摘要: 脂质运载蛋白2 (Lipocalin-2, LCN2)，也被称为中性粒细胞明胶酶相关脂质运载蛋白(NGAL)，是脂质运载蛋白家族的一个重要成员。最初在中性粒细胞中被发现，LCN2作为一种急性期反应蛋白，在先天免疫、炎症反应以及铁离子稳态中扮演着关键角色。近年来，大量研究表明LCN2在多种人类恶性肿瘤中异常高表达，包括乳腺癌、结直肠癌、胰腺癌、肝癌、卵巢癌等，其表达水平与肿瘤的发生、发展、侵袭、转移及治疗抵抗密切相关。LCN2通过多种复杂的分子机制参与肿瘤进程，主要包括：通过与铁螯合物结合调节细胞内铁代谢、激活上皮–间质转化(EMT)、调控多种信号通路、重塑肿瘤微环境等。本文旨在系统综述LCN2的生物学特性、在各类肿瘤中的表达与功能、作用机制及其作为肿瘤诊断生物标志物和治疗靶点的潜在临床价值，并对未来研究方向进行展望。

Abstract: Lipocalin-2 (LCN2), also referred to as neutrophil gelatinase-associated lipocalin (NGAL), is a pivotal member of the lipocalin family. First identified in neutrophils, LCN2 functions as an acute-phase response protein and plays critical roles in innate immunity, inflammatory responses, and iron homeostasis. In recent years, accumulating studies have demonstrated that LCN2 is aberrantly overexpressed in a variety of human malignancies, including breast cancer, colorectal cancer, pancreatic cancer, hepatocellular carcinoma, and ovarian cancer. Its expression level is closely associated with tumorigenesis, progression, invasion, metastasis, and therapeutic resistance. LCN2 participates in tumor progression through multiple intricate molecular mechanisms, primarily encompassing the regulation of intracellular iron metabolism via binding to iron chelates, activation of epithelial-mesenchymal transition (EMT), modulation of multiple signaling pathways, and remodeling of the tumor microenvironment. This article aims to systematically review the biological properties of LCN2, its expression patterns and functional roles in various types of tumors, its underlying mechanisms of action, as well as its potential clinical value as a diagnostic biomarker and therapeutic target for tumors. Additionally, future research directions in this field are prospected.

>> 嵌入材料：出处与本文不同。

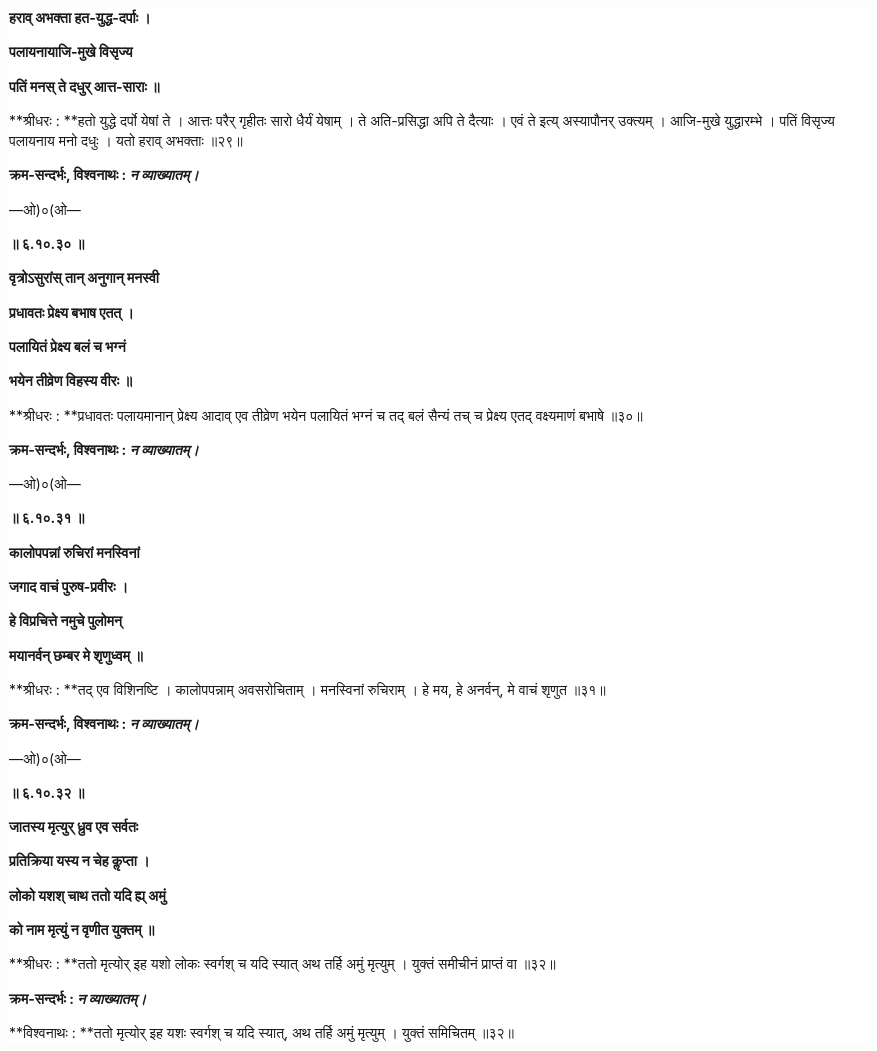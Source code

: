 **हराव् अभक्ता हत-युद्ध-दर्पाः ।**

**पलायनायाजि-मुखे विसृज्य**

**पतिं मनस् ते दधुर् आत्त-साराः ॥**

**श्रीधरः : **हतो युद्धे दर्पो येषां ते । आत्तः परैर् गृहीतः सारो धैर्यं येषाम् । ते अति-प्रसिद्धा अपि ते दैत्याः । एवं ते इत्य् अस्यापौनर् उक्त्यम् । आजि-मुखे युद्धारम्भे । पतिं विसृज्य पलायनाय मनो दधुः । यतो हराव् अभक्ताः ॥२९॥

**क्रम-सन्दर्भः, विश्वनाथः : _न व्याख्यातम्।_**

—ओ)०(ओ—

**॥ ६.१०.३० ॥**

**वृत्रोऽसुरांस् तान् अनुगान् मनस्वी**

**प्रधावतः प्रेक्ष्य बभाष एतत् ।**

**पलायितं प्रेक्ष्य बलं च भग्नं**

**भयेन तीव्रेण विहस्य वीरः ॥**

**श्रीधरः : **प्रधावतः पलायमानान् प्रेक्ष्य आदाव् एव तीव्रेण भयेन पलायितं भग्नं च तद् बलं सैन्यं तच् च प्रेक्ष्य एतद् वक्ष्यमाणं बभाषे ॥३०॥

**क्रम-सन्दर्भः, विश्वनाथः : _न व्याख्यातम्।_**

—ओ)०(ओ—

**॥ ६.१०.३१ ॥**

**कालोपपन्नां रुचिरां मनस्विनां**

**जगाद वाचं पुरुष-प्रवीरः ।**

**हे विप्रचित्ते नमुचे पुलोमन्**

**मयानर्वन् छम्बर मे शृणुध्वम् ॥**

**श्रीधरः : **तद् एव विशिनष्टि । कालोपपन्नाम् अवसरोचिताम् । मनस्विनां रुचिराम् । हे मय, हे अनर्वन्, मे वाचं शृणुत ॥३१॥

**क्रम-सन्दर्भः, विश्वनाथः : _न व्याख्यातम्।_**

—ओ)०(ओ—

**॥ ६.१०.३२ ॥**

**जातस्य मृत्युर् ध्रुव एव सर्वतः**

**प्रतिक्रिया यस्य न चेह कॢप्ता ।**

**लोको यशश् चाथ ततो यदि ह्य् अमुं**

**को नाम मृत्युं न वृणीत युक्तम् ॥**

**श्रीधरः : **ततो मृत्योर् इह यशो लोकः स्वर्गश् च यदि स्यात् अथ तर्हि अमुं मृत्युम् । युक्तं समीचीनं प्राप्तं वा ॥३२॥

**क्रम-सन्दर्भः : _न व्याख्यातम्।_**

**विश्वनाथः : **ततो मृत्योर् इह यशः स्वर्गश् च यदि स्यात्, अथ तर्हि अमुं मृत्युम् । युक्तं समिचितम् ॥३२॥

文章引用：刘昊炜, 刘清泉. 脂质运载蛋白2在肿瘤中的研究进展[J]. 临床医学进展, 2026, 16(3): 982-989. https://doi.org/10.12677/acm.2026.163871

1. 引言

肿瘤是全球范围内导致严重身体健康问题和死亡的重要原因之一，其发生发展是内部遗传因素和外部环境因素长期相互作用的结果，过程涉及多种分子的异常表达。研究关键分子在肿瘤进程中的作用机制，对于开发新的诊断方法和治疗策略至关重要。脂质运载蛋白是一类分布广泛、功能多样的小分子分泌性蛋白质超家族，广泛存在于细菌、植物和动物中。它们最核心的特征是其高度保守的三维结构，尽管其氨基酸序列的同源性可能很低(有时低至20%)。这样的典型结构特征是一个由8条反平行β-折叠片围成的“杯状”或“桶状”的疏水性腔体[1]，可结合多种小分子配体，并在功能上涉及脂质运输、免疫调节、细胞信号传导以及肿瘤发生发展等多个生物过程[2]。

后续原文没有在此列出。